Material for this exercise below:

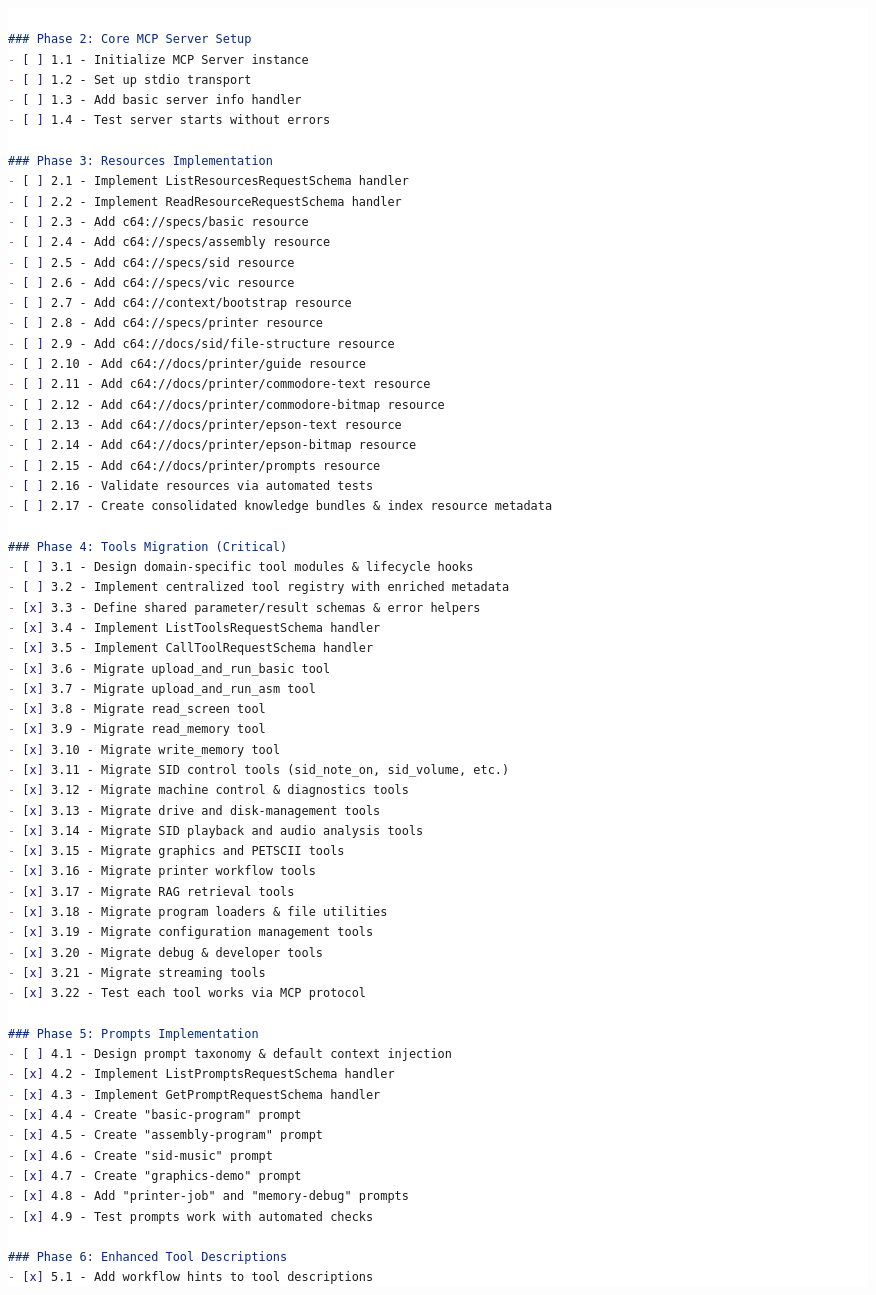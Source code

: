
 ```markdown

### Phase 2: Core MCP Server Setup
- [ ] 1.1 - Initialize MCP Server instance
- [ ] 1.2 - Set up stdio transport
- [ ] 1.3 - Add basic server info handler
- [ ] 1.4 - Test server starts without errors

### Phase 3: Resources Implementation
- [ ] 2.1 - Implement ListResourcesRequestSchema handler
- [ ] 2.2 - Implement ReadResourceRequestSchema handler
- [ ] 2.3 - Add c64://specs/basic resource
- [ ] 2.4 - Add c64://specs/assembly resource
- [ ] 2.5 - Add c64://specs/sid resource
- [ ] 2.6 - Add c64://specs/vic resource
- [ ] 2.7 - Add c64://context/bootstrap resource
- [ ] 2.8 - Add c64://specs/printer resource
- [ ] 2.9 - Add c64://docs/sid/file-structure resource
- [ ] 2.10 - Add c64://docs/printer/guide resource
- [ ] 2.11 - Add c64://docs/printer/commodore-text resource
- [ ] 2.12 - Add c64://docs/printer/commodore-bitmap resource
- [ ] 2.13 - Add c64://docs/printer/epson-text resource
- [ ] 2.14 - Add c64://docs/printer/epson-bitmap resource
- [ ] 2.15 - Add c64://docs/printer/prompts resource
- [ ] 2.16 - Validate resources via automated tests
- [ ] 2.17 - Create consolidated knowledge bundles & index resource metadata

### Phase 4: Tools Migration (Critical)
- [ ] 3.1 - Design domain-specific tool modules & lifecycle hooks
- [ ] 3.2 - Implement centralized tool registry with enriched metadata
- [x] 3.3 - Define shared parameter/result schemas & error helpers
- [x] 3.4 - Implement ListToolsRequestSchema handler
- [x] 3.5 - Implement CallToolRequestSchema handler
- [x] 3.6 - Migrate upload_and_run_basic tool
- [x] 3.7 - Migrate upload_and_run_asm tool
- [x] 3.8 - Migrate read_screen tool
- [x] 3.9 - Migrate read_memory tool
- [x] 3.10 - Migrate write_memory tool
- [x] 3.11 - Migrate SID control tools (sid_note_on, sid_volume, etc.)
- [x] 3.12 - Migrate machine control & diagnostics tools
- [x] 3.13 - Migrate drive and disk-management tools
- [x] 3.14 - Migrate SID playback and audio analysis tools
- [x] 3.15 - Migrate graphics and PETSCII tools
- [x] 3.16 - Migrate printer workflow tools
- [x] 3.17 - Migrate RAG retrieval tools
- [x] 3.18 - Migrate program loaders & file utilities
- [x] 3.19 - Migrate configuration management tools
- [x] 3.20 - Migrate debug & developer tools
- [x] 3.21 - Migrate streaming tools
- [x] 3.22 - Test each tool works via MCP protocol

### Phase 5: Prompts Implementation
- [ ] 4.1 - Design prompt taxonomy & default context injection
- [x] 4.2 - Implement ListPromptsRequestSchema handler
- [x] 4.3 - Implement GetPromptRequestSchema handler
- [x] 4.4 - Create "basic-program" prompt
- [x] 4.5 - Create "assembly-program" prompt
- [x] 4.6 - Create "sid-music" prompt
- [x] 4.7 - Create "graphics-demo" prompt
- [x] 4.8 - Add "printer-job" and "memory-debug" prompts
- [x] 4.9 - Test prompts work with automated checks

### Phase 6: Enhanced Tool Descriptions
- [x] 5.1 - Add workflow hints to tool descriptions
```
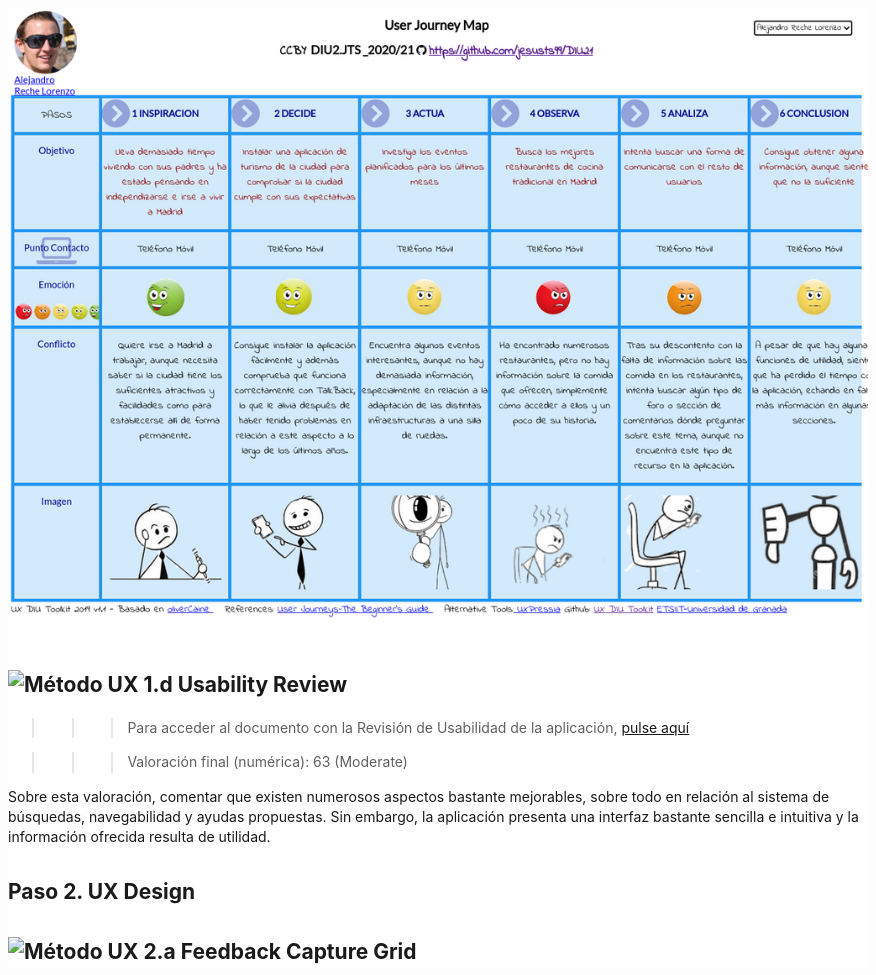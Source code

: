![Journey2](img/Journey2.png)

![Método UX](img/usabilityReview.png) 1.d Usability Review
----

>>> Para acceder al documento con la Revisión de Usabilidad de la aplicación, [pulse aquí](https://github.com/jesusts99/DIU21/blob/master/P1/UsabilityReview.pdf)

>>> Valoración final (numérica): 63 (Moderate)

Sobre esta valoración, comentar que existen numerosos aspectos bastante mejorables, sobre todo en relación al sistema de búsquedas, navegabilidad y ayudas propuestas. Sin embargo, la aplicación presenta una interfaz bastante sencilla e intuitiva y la información ofrecida resulta de utilidad.


## Paso 2. UX Design  


![Método UX](img/feedback-capture-grid.png) 2.a Feedback Capture Grid
----
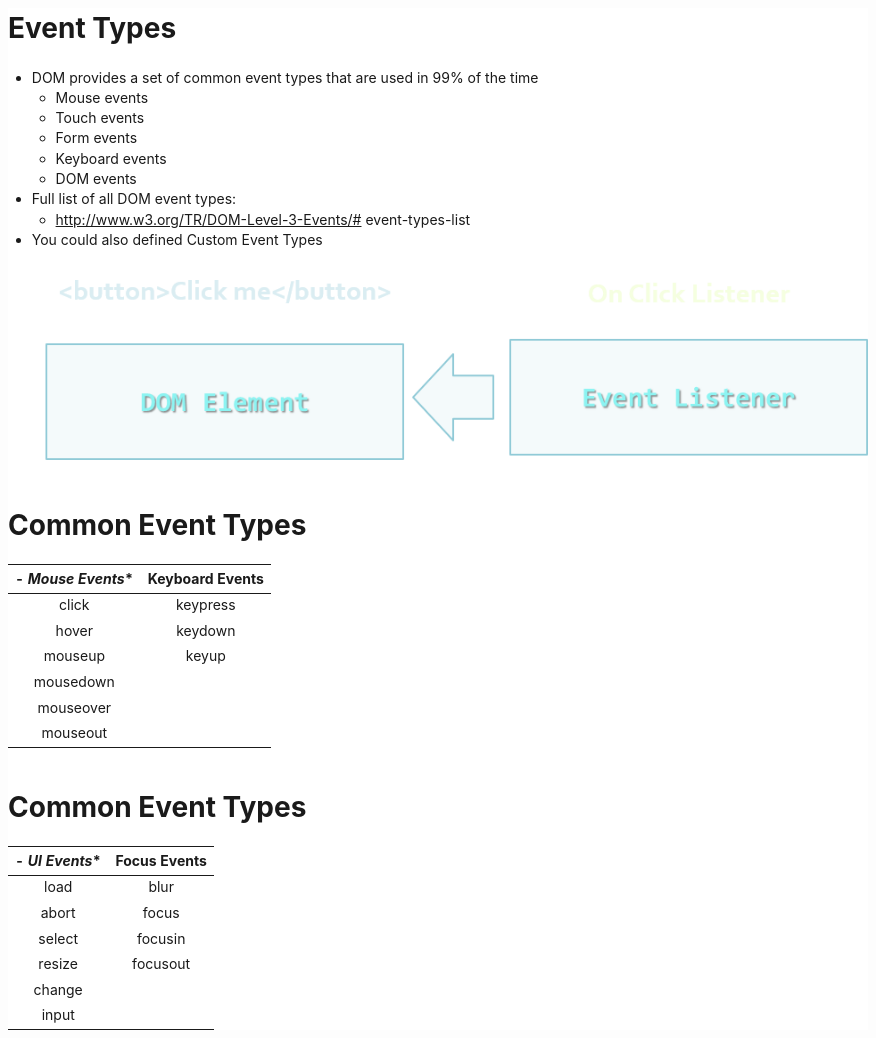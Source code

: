
# Event Types
- DOM provides a set of common event types that are used in 99% of the time
    - Mouse events
    - Touch events
    - Form events
    - Keyboard events
    - DOM events
- Full list of all DOM event types:
    - http://www.w3.org/TR/DOM-Level-3-Events/# event-types-list
- You could also defined Custom Event Types
<div style="text-align: center">
    <img src="imgs/sample-js-event-model.png" style="border: none; background: none; box-shadow:none" />
</div>


# Common Event Types
|- *Mouse Events**|**Keyboard Events**|
|:------------:|:---------------:|
|click       |keypress
|hover       |keydown
|mouseup     |keyup
|mousedown   |
|mouseover   |
|mouseout    |


# Common Event Types
|- *UI Events**|**Focus Events**|
|:-----------:|:---------------:|
|load         |blur
|abort        |focus
|select       |focusin
|resize       |focusout
|change       |
|input        |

End of Material for this exercise.

§ Exercise: The full set of entries should be transcribed exactly, pictures left aside.

§ Response to the task:
Source code

:
 ```markdown

### Phase 2: Core MCP Server Setup
- [ ] 1.1 - Initialize MCP Server instance
- [ ] 1.2 - Set up stdio transport
- [ ] 1.3 - Add basic server info handler
- [ ] 1.4 - Test server starts without errors

### Phase 3: Resources Implementation
- [ ] 2.1 - Implement ListResourcesRequestSchema handler
- [ ] 2.2 - Implement ReadResourceRequestSchema handler
- [ ] 2.3 - Add c64://specs/basic resource
- [ ] 2.4 - Add c64://specs/assembly resource
- [ ] 2.5 - Add c64://specs/sid resource
- [ ] 2.6 - Add c64://specs/vic resource
- [ ] 2.7 - Add c64://context/bootstrap resource
- [ ] 2.8 - Add c64://specs/printer resource
- [ ] 2.9 - Add c64://docs/sid/file-structure resource
- [ ] 2.10 - Add c64://docs/printer/guide resource
- [ ] 2.11 - Add c64://docs/printer/commodore-text resource
- [ ] 2.12 - Add c64://docs/printer/commodore-bitmap resource
- [ ] 2.13 - Add c64://docs/printer/epson-text resource
- [ ] 2.14 - Add c64://docs/printer/epson-bitmap resource
- [ ] 2.15 - Add c64://docs/printer/prompts resource
- [ ] 2.16 - Validate resources via automated tests
- [ ] 2.17 - Create consolidated knowledge bundles & index resource metadata

### Phase 4: Tools Migration (Critical)
- [ ] 3.1 - Design domain-specific tool modules & lifecycle hooks
- [ ] 3.2 - Implement centralized tool registry with enriched metadata
- [x] 3.3 - Define shared parameter/result schemas & error helpers
- [x] 3.4 - Implement ListToolsRequestSchema handler
- [x] 3.5 - Implement CallToolRequestSchema handler
- [x] 3.6 - Migrate upload_and_run_basic tool
- [x] 3.7 - Migrate upload_and_run_asm tool
- [x] 3.8 - Migrate read_screen tool
- [x] 3.9 - Migrate read_memory tool
- [x] 3.10 - Migrate write_memory tool
- [x] 3.11 - Migrate SID control tools (sid_note_on, sid_volume, etc.)
- [x] 3.12 - Migrate machine control & diagnostics tools
- [x] 3.13 - Migrate drive and disk-management tools
- [x] 3.14 - Migrate SID playback and audio analysis tools
- [x] 3.15 - Migrate graphics and PETSCII tools
- [x] 3.16 - Migrate printer workflow tools
- [x] 3.17 - Migrate RAG retrieval tools
- [x] 3.18 - Migrate program loaders & file utilities
- [x] 3.19 - Migrate configuration management tools
- [x] 3.20 - Migrate debug & developer tools
- [x] 3.21 - Migrate streaming tools
- [x] 3.22 - Test each tool works via MCP protocol

### Phase 5: Prompts Implementation
- [ ] 4.1 - Design prompt taxonomy & default context injection
- [x] 4.2 - Implement ListPromptsRequestSchema handler
- [x] 4.3 - Implement GetPromptRequestSchema handler
- [x] 4.4 - Create "basic-program" prompt
- [x] 4.5 - Create "assembly-program" prompt
- [x] 4.6 - Create "sid-music" prompt
- [x] 4.7 - Create "graphics-demo" prompt
- [x] 4.8 - Add "printer-job" and "memory-debug" prompts
- [x] 4.9 - Test prompts work with automated checks

### Phase 6: Enhanced Tool Descriptions
- [x] 5.1 - Add workflow hints to tool descriptions
```
Source code

:![Journey2](img/Journey2.png)

![Método UX](img/usabilityReview.png) 1.d Usability Review
----

>>> Para acceder al documento con la Revisión de Usabilidad de la aplicación, [pulse aquí](https://github.com/jesusts99/DIU21/blob/master/P1/UsabilityReview.pdf)

>>> Valoración final (numérica): 63 (Moderate)

Sobre esta valoración, comentar que existen numerosos aspectos bastante mejorables, sobre todo en relación al sistema de búsquedas, navegabilidad y ayudas propuestas. Sin embargo, la aplicación presenta una interfaz bastante sencilla e intuitiva y la información ofrecida resulta de utilidad.


## Paso 2. UX Design  


![Método UX](img/feedback-capture-grid.png) 2.a Feedback Capture Grid
----
Source code

:
# Event Types
- DOM provides a set of common event types that are used in 99% of the time
    - Mouse events
    - Touch events
    - Form events
    - Keyboard events
    - DOM events
- Full list of all DOM event types:
    - http://www.w3.org/TR/DOM-Level-3-Events/# event-types-list
- You could also defined Custom Event Types
<div style="text-align: center">
    <img src="imgs/sample-js-event-model.png" style="border: none; background: none; box-shadow:none" />
</div>


# Common Event Types
|- *Mouse Events**|**Keyboard Events**|
|:------------:|:---------------:|
|click       |keypress
|hover       |keydown
|mouseup     |keyup
|mousedown   |
|mouseover   |
|mouseout    |


# Common Event Types
|- *UI Events**|**Focus Events**|
|:-----------:|:---------------:|
|load         |blur
|abort        |focus
|select       |focusin
|resize       |focusout
|change       |
|input        |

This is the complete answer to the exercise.